Compte tenu de leur isolement, comment les travailleuses et travailleurs à domicile peuvent-ils réaliser leurs droits en tant que travailleurs ? Nous explorons ci-dessous quelques stratégies.
Les travailleuses et travailleurs à domicile utilisent une « approche fondée sur les droits » à la CIT
En mars 2016, les partenaires de HomeNet de l'Asie du Sud se sont rencontrées à Ahmedabad, en Inde, afin d'établir une « plate-forme de revendications » en préparation des discussions tripartites (entre gouvernements, entreprises, et travailleurs) à la Conférence internationale du Travail sur les chaînes d'approvisionnement, à Genève, au mois de juin 2016. WIEGO a accompagné 10 représentantes d'organisations de base de travailleuses et travailleurs à domicile, issues du monde entier, jusqu'à Genève. Seule l'Association des femmes indépendantes (SEWA) a participé aux discussions en tant qu'organisation syndicale reconnue.
À la CIT, WIEGO, SEWA, et les représentantes ont rempli leur objectif de faire en sorte que les travailleuses et travailleurs à domicile soient reconnus comme parties prenantes des chaînes d'approvisionnement mondiales. La structure tripartite de la CIT, composée des entreprises, des travailleurs (syndicats), et des gouvernements, implique que les travailleurs qui ne sont pas reconnus comme partie d'une organisation syndicale ou non-gouvernementale ne peuvent pas s'exprimer dans le groupe des travailleurs sans la permission de la présidence. Le Groupe des travailleurs (syndicats) a soutenu que la Déclaration sur les EMN de l'OIT – « le seul instrument de l'OIT qui fournit une orientation directe aux entreprises sur leur politique sociale et sur des pratiques inclusives, responsables et durables en milieu de travail » – devrait être mise à jour afin d'incorporer les Principes directeurs relatifs aux entreprises et aux droits de l'homme de l'ONU (« Principes directeurs »), et former ainsi la base d'une Convention.
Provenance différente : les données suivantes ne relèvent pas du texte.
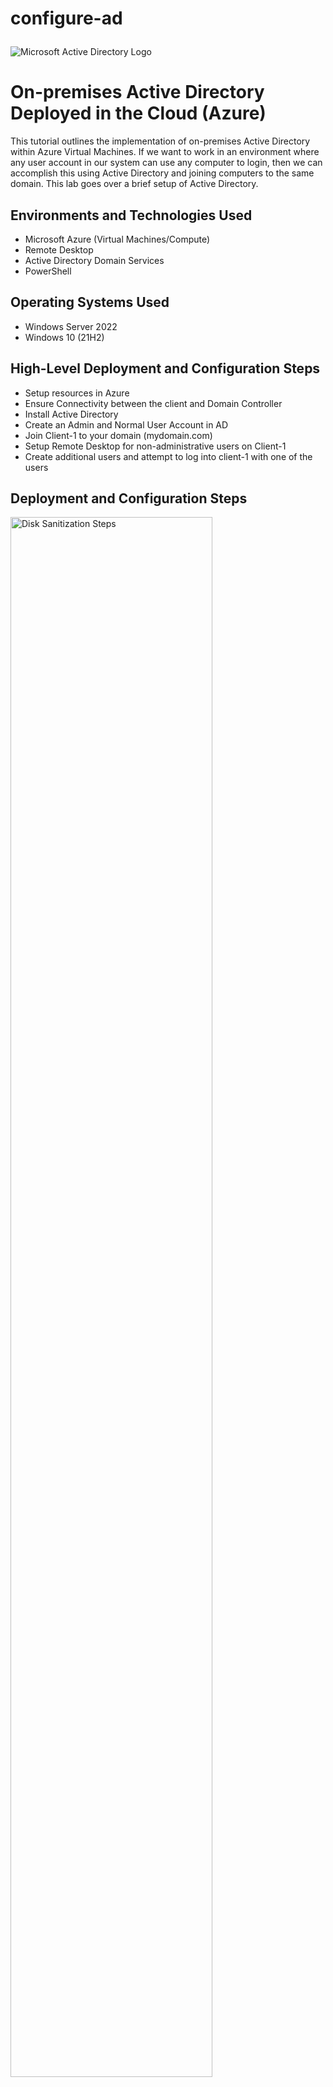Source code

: # configure-ad<p align="center">
<img src="https://i.imgur.com/pU5A58S.png" alt="Microsoft Active Directory Logo"/>
</p>

<h1>On-premises Active Directory Deployed in the Cloud (Azure)</h1>
This tutorial outlines the implementation of on-premises Active Directory within Azure Virtual Machines. If we want to work in an environment where any user account in our system can use any computer to login, then we can accomplish this using Active Directory and joining computers to the same domain. This lab goes over a brief setup of Active Directory. <br />


<h2>Environments and Technologies Used</h2>

- Microsoft Azure (Virtual Machines/Compute)
- Remote Desktop
- Active Directory Domain Services
- PowerShell

<h2>Operating Systems Used </h2>

- Windows Server 2022
- Windows 10 (21H2)

<h2>High-Level Deployment and Configuration Steps</h2>

- Setup resources in Azure
- Ensure Connectivity between the client and Domain Controller
- Install Active Directory
- Create an Admin and Normal User Account in AD
- Join Client-1 to your domain (mydomain.com)
- Setup Remote Desktop for non-administrative users on Client-1
- Create additional users and attempt to log into client-1 with one of the users

<h2>Deployment and Configuration Steps</h2>

<p>
<img src="https://i.imgur.com/hFuAmyY.png" height="80%" width="80%" alt="Disk Sanitization Steps"/>
</p>
<p>
First we are going to create two Virtual Machines within Microsoft Azure. The first VM will be a Windows server and the second VM will be running Windows 10. The Windows Server VM will act as our Domain Controller. It is important to setup both machines in the same region so that they can also be set to the same network. Also when creating the Windows 10 VM, set it to use the same virtual network as the Windows Server VM in "networking" settings. After having created both VMs, set the NIC of the DC to static so that the Client VM can be joined to the same domain. 
</p>
<br />

<p>
<img src="https://i.imgur.com/Fciigog.png" height="80%" width="80%" alt="Disk Sanitization Steps"/>
</p>
<p>
Now we can ensure connectivity between the DC and Client VMs by logging into the DC and enabling ICMPv4 on the local Windows Firewall. Open "wf.msc" and go to "Inbound Rules" and enable both rules which include "Core Networking Diagnostics". Now if we remotely connect to our other VM we should be able to test our connectivity by pinging the DC with the ping command from the command line. 
</p>
<br />

<p>
<img src="https://i.imgur.com/VOae2AV.png" height="80%" width="80%" alt="Disk Sanitization Steps"/>
</p>
<p>
We move on to install Active Directory now on our DC. In the Server Manager click "add roles and features" and keep selecting "next" until you reach the tab labeled "Server Roles". Add "Active Directory Domain Services". Afterwards, click the prompt to install AD. After closing your current window, you can click on a flag icon which will bring up a prompt. From this, click on "promote this server to a Domain Controller". 
</p>
<br />

<p>
<img src="https://i.imgur.com/6Suwt00.png" height="80%" width="80%" alt="Disk Sanitization Steps"/>
</p>
<p>
This will bring up a prompt where we will select "add a new forest" then give your domain a name. Click next and assign your DC a password as well. Click clicking "next" through the tabs until you reach "Installation" where you can then properly install Active Directory. Now we need to restart the VM and then reconnect remotely again. 
</p>
<br />

<p>
<img src="https://i.imgur.com/DJmEXEB.png" height="80%" width="80%" alt="Disk Sanitization Steps"/>
</p>
<p>
Lorem ipsum dolor sit amet, consectetur adipiscing elit, sed do eiusmod tempor incididunt ut labore et dolore magna aliqua. Ut enim ad minim veniam, quis nostrud exercitation ullamco laboris nisi ut aliquip ex ea commodo consequat. Duis aute irure dolor in reprehenderit in voluptate velit esse cillum dolore eu fugiat nulla pariatur.
</p>
<br />

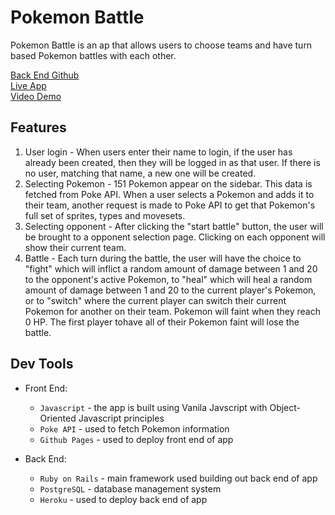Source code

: # Pokemon Battle

Pokemon Battle is an ap that allows users to choose teams and have turn based Pokemon battles with each other.

[Back End Github](https://github.com/tdonovan79/pokemon-battle-backend)<br/>
[Live App](https://tdonovan79.github.io/pokemon_battle_frontend/)<br/>
[Video Demo](https://www.youtube.com/watch?v=OhEgWeyjTnM&feature=youtu.be)

## Features
  1. User login - When users enter their name to login, if the user has already been created, then they will be logged in as that user. If there is no user, matching that name, a new one will be created.
  2. Selecting Pokemon - 151 Pokemon appear on the sidebar. This data is fetched from Poke API. When a user selects a Pokemon and adds it to their team, another request is made to Poke API to get that Pokemon's full set of sprites, types and movesets.
  3. Selecting opponent - After clicking the "start battle" button, the user will be brought to a opponent selection page. Clicking on each opponent will show their current team.
  4. Battle - Each turn during the battle, the user will have the choice to "fight" which will inflict a random amount of damage between 1 and 20 to the opponent's active Pokemon, to "heal" which will heal a random amount of damage between 1 and 20 to the current player's Pokemon, or to "switch" where the current player can switch their current Pokemon for another on their team. Pokemon will faint when they reach 0 HP. The first player tohave all of their Pokemon faint will lose the battle.

## Dev Tools
- Front End:
  - `Javascript` - the app is built using Vanila Javscript with Object-Oriented Javascript principles
  - `Poke API` - used to fetch Pokemon information
  - `Github Pages` - used to deploy front end of app

- Back End:
  - `Ruby on Rails` - main framework used building out back end of app
  - `PostgreSQL` - database management system 
  - `Heroku` - used to deploy back end of app
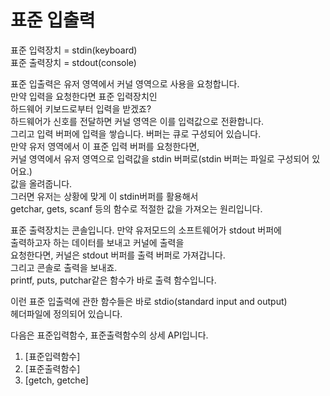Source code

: # 표준 입출력


표준 입력장치 = stdin(keyboard)  
표준 출력장치 = stdout(console)  

표준 입출력은 유저 영역에서 커널 영역으로 사용을 요청합니다.  
만약 입력을 요청한다면 표준 입력장치인   
하드웨어 키보드로부터 입력을 받겠죠?  
하드웨어가 신호를 전달하면 커널 영역은 이를 입력값으로 전환합니다.  
그리고 입력 버퍼에 입력을 쌓습니다. 버퍼는 큐로 구성되어 있습니다.  
만약 유저 영역에서 이 표준 입력 버퍼를 요청한다면,  
커널 영역에서 유저 영역으로 입력값을 stdin 버퍼로(stdin 버퍼는 파일로 구성되어 있어요.)  
값을 올려줍니다.  
그러면 유저는 상황에 맞게 이 stdin버퍼를 활용해서   
getchar, gets, scanf 등의 함수로 적절한 값을 가져오는 원리입니다.  

표준 출력장치는 콘솔입니다. 만약 유저모드의 소프트웨어가 stdout 버퍼에  
출력하고자 하는 데이터를 보내고 커널에 출력을  
요청한다면, 커널은 stdout 버퍼를 출력 버퍼로 가져갑니다.  
그리고 콘솔로 출력을 보내죠.   
printf, puts, putchar같은 함수가 바로 출력 함수입니다.  

이런 표준 입출력에 관한 함수들은 바로 stdio(standard input and output)  
헤더파일에 정의되어 있습니다.  

다음은 표준입력함수, 표준출력함수의 상세 API입니다.

  1. [표준입력함수]
  2. [표준출력함수]
  3. [getch, getche]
Spécifiquement, le Groupe des travailleurs a défendu une approche fondée sur les droits pour les chaînes d'approvisionnement – que toutes les travailleuses et travailleurs ont droit au travail décent, et que les entreprises devraient avoir le devoir correspondant d´appliquer la diligence requise pour identifier, atténuer, prévenir, et dénoncer les violations des droits humains.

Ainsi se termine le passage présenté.